I wonder if it causes them suffering?
-bf
In fact, I would go so far as to say that the cause of mental illness is not due to parental neglect, chemical imbalance in the brain or anything else like that. Rather, I would say that mental illness (I'm talking psychosis here, not your garden-variety neurosis) is extreme self-absorption. The reason I say that is because that's why my teacher says, and it also makes sense, if you really think about it.
Palzang
I came to the conclusion, that wether or not there is such a thing as free will, we should act as if we had one. If we have free will, we can freely choose. If we do not have free will, we are 100% conditioned and must react to an event in one particular way and in no other. But would we actually realize that if it was the case, free will is merely an illusion? I think it is good to asume a free will, for every other assumption might lead you into trouble, will give excuse for having no responsability at all, leads to fatalistic worldview. I think western judical systems assume free will, disregarding philosphical disputes, they merely seek for circumstances that could have triggered a crime and conditioned a response to some extend, for instance, analyzing its seveerness and impact of the "free will" person and giving him less penalty, e.g. when he was drunk, doing drugs, reacted to a threat and so on
In Anguttara Nikāya, first book verse 30, the teachings of Makkhali-Gosála are dismissed as causing harm to others like no other does. The Makkhaklis were determinists/fatalists, denied the free will.

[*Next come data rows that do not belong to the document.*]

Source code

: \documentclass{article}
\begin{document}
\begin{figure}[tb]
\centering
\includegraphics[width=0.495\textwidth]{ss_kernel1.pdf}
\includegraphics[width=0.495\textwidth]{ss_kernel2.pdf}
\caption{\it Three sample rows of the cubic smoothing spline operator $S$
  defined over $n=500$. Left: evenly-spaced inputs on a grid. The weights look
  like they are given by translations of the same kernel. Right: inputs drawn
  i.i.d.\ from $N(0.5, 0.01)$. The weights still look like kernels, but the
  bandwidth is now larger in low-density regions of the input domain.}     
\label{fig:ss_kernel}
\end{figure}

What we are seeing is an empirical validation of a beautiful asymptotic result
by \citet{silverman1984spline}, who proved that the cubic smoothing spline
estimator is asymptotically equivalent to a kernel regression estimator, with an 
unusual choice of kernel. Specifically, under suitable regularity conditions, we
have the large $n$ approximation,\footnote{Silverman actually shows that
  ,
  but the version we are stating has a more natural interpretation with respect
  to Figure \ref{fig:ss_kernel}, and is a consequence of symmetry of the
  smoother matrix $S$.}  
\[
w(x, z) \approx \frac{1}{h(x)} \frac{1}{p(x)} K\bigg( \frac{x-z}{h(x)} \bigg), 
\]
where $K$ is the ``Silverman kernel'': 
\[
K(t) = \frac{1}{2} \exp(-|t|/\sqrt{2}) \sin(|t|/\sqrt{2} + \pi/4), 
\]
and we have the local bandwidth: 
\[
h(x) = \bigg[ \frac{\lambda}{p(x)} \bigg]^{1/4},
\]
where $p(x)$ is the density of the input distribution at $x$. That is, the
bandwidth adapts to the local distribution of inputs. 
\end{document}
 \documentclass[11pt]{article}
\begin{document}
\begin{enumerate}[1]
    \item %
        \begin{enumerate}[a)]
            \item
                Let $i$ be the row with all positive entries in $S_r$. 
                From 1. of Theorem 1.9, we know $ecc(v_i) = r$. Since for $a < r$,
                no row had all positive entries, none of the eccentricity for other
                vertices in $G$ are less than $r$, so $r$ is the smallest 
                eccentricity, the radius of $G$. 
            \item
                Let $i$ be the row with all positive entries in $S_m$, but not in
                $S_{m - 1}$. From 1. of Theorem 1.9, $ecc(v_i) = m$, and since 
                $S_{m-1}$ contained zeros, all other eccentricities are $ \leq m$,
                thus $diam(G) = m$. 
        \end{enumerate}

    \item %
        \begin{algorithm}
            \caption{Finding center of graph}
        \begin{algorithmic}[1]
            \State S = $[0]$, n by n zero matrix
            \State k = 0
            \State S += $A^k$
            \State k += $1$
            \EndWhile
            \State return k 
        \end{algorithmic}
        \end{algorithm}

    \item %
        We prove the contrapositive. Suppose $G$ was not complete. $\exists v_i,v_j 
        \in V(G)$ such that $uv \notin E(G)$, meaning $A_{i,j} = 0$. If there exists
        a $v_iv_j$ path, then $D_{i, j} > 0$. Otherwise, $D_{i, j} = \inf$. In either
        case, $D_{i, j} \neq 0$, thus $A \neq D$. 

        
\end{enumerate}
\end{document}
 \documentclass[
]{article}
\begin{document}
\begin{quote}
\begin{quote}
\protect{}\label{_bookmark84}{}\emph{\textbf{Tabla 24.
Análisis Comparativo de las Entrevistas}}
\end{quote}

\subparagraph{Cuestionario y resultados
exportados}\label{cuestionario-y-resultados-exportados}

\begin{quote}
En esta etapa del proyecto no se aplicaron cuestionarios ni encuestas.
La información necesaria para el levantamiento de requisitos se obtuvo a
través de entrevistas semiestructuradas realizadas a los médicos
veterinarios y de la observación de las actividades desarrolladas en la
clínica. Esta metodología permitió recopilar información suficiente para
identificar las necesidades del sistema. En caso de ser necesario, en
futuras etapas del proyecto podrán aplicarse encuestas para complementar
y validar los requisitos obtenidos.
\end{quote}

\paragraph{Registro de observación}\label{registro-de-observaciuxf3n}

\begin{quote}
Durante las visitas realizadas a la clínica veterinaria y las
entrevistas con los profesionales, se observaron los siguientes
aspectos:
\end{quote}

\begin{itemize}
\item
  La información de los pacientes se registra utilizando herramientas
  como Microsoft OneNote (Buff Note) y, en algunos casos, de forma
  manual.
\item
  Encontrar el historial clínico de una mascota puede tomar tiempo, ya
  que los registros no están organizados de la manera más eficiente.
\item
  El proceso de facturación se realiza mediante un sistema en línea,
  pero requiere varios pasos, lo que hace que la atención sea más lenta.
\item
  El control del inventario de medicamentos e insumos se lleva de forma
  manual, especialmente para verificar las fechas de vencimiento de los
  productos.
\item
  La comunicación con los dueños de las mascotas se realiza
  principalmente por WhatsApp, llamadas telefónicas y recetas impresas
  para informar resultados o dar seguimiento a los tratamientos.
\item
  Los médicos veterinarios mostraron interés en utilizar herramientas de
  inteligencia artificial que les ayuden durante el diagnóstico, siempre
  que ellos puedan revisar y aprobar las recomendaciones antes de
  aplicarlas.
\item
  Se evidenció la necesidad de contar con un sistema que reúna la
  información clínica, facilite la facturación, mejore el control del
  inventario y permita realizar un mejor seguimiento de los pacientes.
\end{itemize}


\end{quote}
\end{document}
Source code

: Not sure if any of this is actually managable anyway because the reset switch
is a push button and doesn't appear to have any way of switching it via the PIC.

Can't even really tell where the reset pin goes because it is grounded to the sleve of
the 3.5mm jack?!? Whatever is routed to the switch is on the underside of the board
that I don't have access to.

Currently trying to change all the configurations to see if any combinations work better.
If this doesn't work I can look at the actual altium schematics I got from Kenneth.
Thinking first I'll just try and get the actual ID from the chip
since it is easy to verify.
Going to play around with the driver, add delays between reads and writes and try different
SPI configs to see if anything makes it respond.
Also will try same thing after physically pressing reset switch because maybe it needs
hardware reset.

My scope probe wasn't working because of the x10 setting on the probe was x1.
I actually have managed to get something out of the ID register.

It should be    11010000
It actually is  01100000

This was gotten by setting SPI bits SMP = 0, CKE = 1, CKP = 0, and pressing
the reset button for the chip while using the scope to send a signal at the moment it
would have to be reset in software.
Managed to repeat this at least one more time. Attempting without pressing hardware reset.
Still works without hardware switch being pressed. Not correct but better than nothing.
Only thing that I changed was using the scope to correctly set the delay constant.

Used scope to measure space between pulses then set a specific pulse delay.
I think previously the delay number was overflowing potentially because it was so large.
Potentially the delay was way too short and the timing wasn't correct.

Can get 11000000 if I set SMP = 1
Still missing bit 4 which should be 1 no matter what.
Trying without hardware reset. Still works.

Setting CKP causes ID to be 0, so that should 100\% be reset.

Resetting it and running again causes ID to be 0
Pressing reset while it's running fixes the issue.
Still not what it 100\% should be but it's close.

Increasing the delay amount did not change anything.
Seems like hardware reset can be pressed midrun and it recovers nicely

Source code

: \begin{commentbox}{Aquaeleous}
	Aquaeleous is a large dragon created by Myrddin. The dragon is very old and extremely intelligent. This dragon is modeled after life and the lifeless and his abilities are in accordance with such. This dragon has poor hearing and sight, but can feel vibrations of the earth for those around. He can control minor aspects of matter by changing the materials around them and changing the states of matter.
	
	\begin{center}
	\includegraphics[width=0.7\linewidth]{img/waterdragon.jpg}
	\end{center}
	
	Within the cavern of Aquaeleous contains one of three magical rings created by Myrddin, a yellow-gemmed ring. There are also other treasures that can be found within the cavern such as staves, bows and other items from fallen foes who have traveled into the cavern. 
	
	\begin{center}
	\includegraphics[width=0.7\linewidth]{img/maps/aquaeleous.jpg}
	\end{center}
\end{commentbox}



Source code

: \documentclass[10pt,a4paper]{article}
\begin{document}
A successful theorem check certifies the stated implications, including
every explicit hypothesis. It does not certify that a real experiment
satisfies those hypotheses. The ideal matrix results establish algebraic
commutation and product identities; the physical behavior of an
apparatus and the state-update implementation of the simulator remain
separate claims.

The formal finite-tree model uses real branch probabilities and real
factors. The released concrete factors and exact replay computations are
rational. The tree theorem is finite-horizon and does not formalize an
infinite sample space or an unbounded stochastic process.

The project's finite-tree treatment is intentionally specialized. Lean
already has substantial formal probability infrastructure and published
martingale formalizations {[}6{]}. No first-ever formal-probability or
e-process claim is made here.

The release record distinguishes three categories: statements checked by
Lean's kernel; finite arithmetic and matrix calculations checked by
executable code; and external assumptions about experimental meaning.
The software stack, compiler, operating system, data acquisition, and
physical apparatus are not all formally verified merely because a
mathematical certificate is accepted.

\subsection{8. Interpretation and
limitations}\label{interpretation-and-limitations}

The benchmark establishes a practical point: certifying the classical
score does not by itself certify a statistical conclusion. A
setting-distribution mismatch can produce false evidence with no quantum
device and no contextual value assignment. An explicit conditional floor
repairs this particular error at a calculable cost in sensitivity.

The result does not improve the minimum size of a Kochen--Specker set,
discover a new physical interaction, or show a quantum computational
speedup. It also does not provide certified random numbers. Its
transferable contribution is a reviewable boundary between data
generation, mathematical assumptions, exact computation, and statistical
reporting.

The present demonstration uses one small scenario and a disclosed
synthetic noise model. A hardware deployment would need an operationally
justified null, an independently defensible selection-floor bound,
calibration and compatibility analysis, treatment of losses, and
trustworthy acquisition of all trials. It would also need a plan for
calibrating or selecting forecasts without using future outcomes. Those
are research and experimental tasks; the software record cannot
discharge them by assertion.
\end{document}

http://www.metta.lk/pali-utils/Pali-Proper-Names/makkhali_gosala.htm
edit: I cannot find the english version of it, at palikanon.com it is entiteld "A.I.30 Makkhali Gosāla, der Irrlehrer (XVI,3. 4)"
Well said! :rockon:
There's lots of symbolism in this one.
Anyway, I would agree that it is hard to argue for fatalism or against it. I think it really depends on how you look at it. I guess it could be said that there are certainly choices being made & that we have free will, but that our actual decision is entirely dependent upon conditions. Here we have something that is neither entirely fate nor choice. In other words, while both can be inferred, we cannot say that either one is the entire truth of the matter. Taking the former view helps us understand how/why things are the way the are, yet the the latter gives us the ability to change our current & future course. And then it could be said that even this ability to change & choose is entirely dependent different factors, including the agency of choice/volition.
Anyway, this is one of those '"yes', 'no', both 'yes' & 'no', neither 'yes' nor 'no'" situations to me. I'm not so sure that the intellect can pin this one down.
_/\_
metta
Why Bad Things Happen
_/\_
metta
Palzang
You're very welcome. I really like her too. She talks a little fast at times, but she's really good. Also, there is a good deal more audio by her & others at www.lamrim.org.